压住了人,红橘心里还是不舒服把这事说给瑜娘,瑜娘也料到会有些心生不满的,倒是利索,直接说道:“一会儿回去给她发五十文钱让她回家去吧,看还有哪个心思多的,一并打发走。
年后我打算在招一批让清水和翠丫负责呢,你和秋荷好好教导她们二人。”
红橘一听便明白了,年后再招一批,哪里怕没人,左右现在还未开布庄呢!
红橘得了话,回去就把那挑刺的撵回了家,这回学徒们看是动真的俱是老实了。
一晃李子铺掌柜就送钱过来,如今王家雕漆颇得京城中人认可,这漆品价格不可同日而语,瑜娘拿着二百两的银票直咋舌,当初一个炉鼎也不过一百五十两而已,瑜娘摇头,“早知当初那炉鼎该留着,指不定现在能卖五百两呢!”

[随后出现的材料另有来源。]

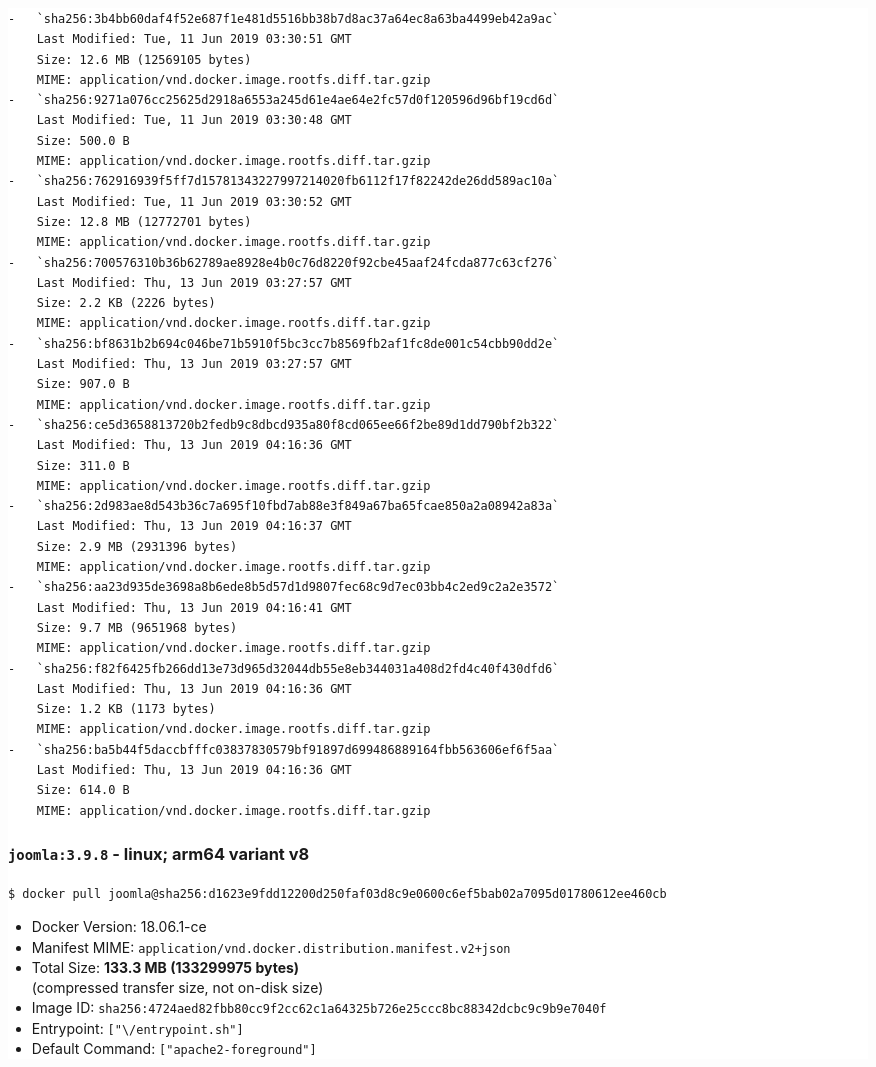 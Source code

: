 	-	`sha256:3b4bb60daf4f52e687f1e481d5516bb38b7d8ac37a64ec8a63ba4499eb42a9ac`  
		Last Modified: Tue, 11 Jun 2019 03:30:51 GMT  
		Size: 12.6 MB (12569105 bytes)  
		MIME: application/vnd.docker.image.rootfs.diff.tar.gzip
	-	`sha256:9271a076cc25625d2918a6553a245d61e4ae64e2fc57d0f120596d96bf19cd6d`  
		Last Modified: Tue, 11 Jun 2019 03:30:48 GMT  
		Size: 500.0 B  
		MIME: application/vnd.docker.image.rootfs.diff.tar.gzip
	-	`sha256:762916939f5ff7d15781343227997214020fb6112f17f82242de26dd589ac10a`  
		Last Modified: Tue, 11 Jun 2019 03:30:52 GMT  
		Size: 12.8 MB (12772701 bytes)  
		MIME: application/vnd.docker.image.rootfs.diff.tar.gzip
	-	`sha256:700576310b36b62789ae8928e4b0c76d8220f92cbe45aaf24fcda877c63cf276`  
		Last Modified: Thu, 13 Jun 2019 03:27:57 GMT  
		Size: 2.2 KB (2226 bytes)  
		MIME: application/vnd.docker.image.rootfs.diff.tar.gzip
	-	`sha256:bf8631b2b694c046be71b5910f5bc3cc7b8569fb2af1fc8de001c54cbb90dd2e`  
		Last Modified: Thu, 13 Jun 2019 03:27:57 GMT  
		Size: 907.0 B  
		MIME: application/vnd.docker.image.rootfs.diff.tar.gzip
	-	`sha256:ce5d3658813720b2fedb9c8dbcd935a80f8cd065ee66f2be89d1dd790bf2b322`  
		Last Modified: Thu, 13 Jun 2019 04:16:36 GMT  
		Size: 311.0 B  
		MIME: application/vnd.docker.image.rootfs.diff.tar.gzip
	-	`sha256:2d983ae8d543b36c7a695f10fbd7ab88e3f849a67ba65fcae850a2a08942a83a`  
		Last Modified: Thu, 13 Jun 2019 04:16:37 GMT  
		Size: 2.9 MB (2931396 bytes)  
		MIME: application/vnd.docker.image.rootfs.diff.tar.gzip
	-	`sha256:aa23d935de3698a8b6ede8b5d57d1d9807fec68c9d7ec03bb4c2ed9c2a2e3572`  
		Last Modified: Thu, 13 Jun 2019 04:16:41 GMT  
		Size: 9.7 MB (9651968 bytes)  
		MIME: application/vnd.docker.image.rootfs.diff.tar.gzip
	-	`sha256:f82f6425fb266dd13e73d965d32044db55e8eb344031a408d2fd4c40f430dfd6`  
		Last Modified: Thu, 13 Jun 2019 04:16:36 GMT  
		Size: 1.2 KB (1173 bytes)  
		MIME: application/vnd.docker.image.rootfs.diff.tar.gzip
	-	`sha256:ba5b44f5daccbfffc03837830579bf91897d699486889164fbb563606ef6f5aa`  
		Last Modified: Thu, 13 Jun 2019 04:16:36 GMT  
		Size: 614.0 B  
		MIME: application/vnd.docker.image.rootfs.diff.tar.gzip

### `joomla:3.9.8` - linux; arm64 variant v8

```console
$ docker pull joomla@sha256:d1623e9fdd12200d250faf03d8c9e0600c6ef5bab02a7095d01780612ee460cb
```

-	Docker Version: 18.06.1-ce
-	Manifest MIME: `application/vnd.docker.distribution.manifest.v2+json`
-	Total Size: **133.3 MB (133299975 bytes)**  
	(compressed transfer size, not on-disk size)
-	Image ID: `sha256:4724aed82fbb80cc9f2cc62c1a64325b726e25ccc8bc88342dcbc9c9b9e7040f`
-	Entrypoint: `["\/entrypoint.sh"]`
-	Default Command: `["apache2-foreground"]`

王家柱一乐,点了点瑜娘的鼻头,“当初不卖钱现在我们吃什么花什么。”
瑜娘莞尔一笑,夜里,瑜娘从福地里买了丸丸药,吃了后,一宿都梦着一位女子织丝绸的过程,颇是真实,奈何一匹丝绸十丈之长竟能织出一副山水河画,瑜娘又不是天才,第二日起来,头便疼了起来。
王家柱颇是担忧,瑜娘摇头,在炕上躺了一日,连儿子都管不过来,织布本就繁复,瑜娘学下来耗费了不少的精力,却也学不到万分之一,现在的脑子堪称浆糊。
王家柱找了小系统,小系统摇头晃脑好一阵,给王家柱一颗健脑丸,它到忘了瑜娘不过常人,精神力不足,差点就把自家宿主坑成白痴。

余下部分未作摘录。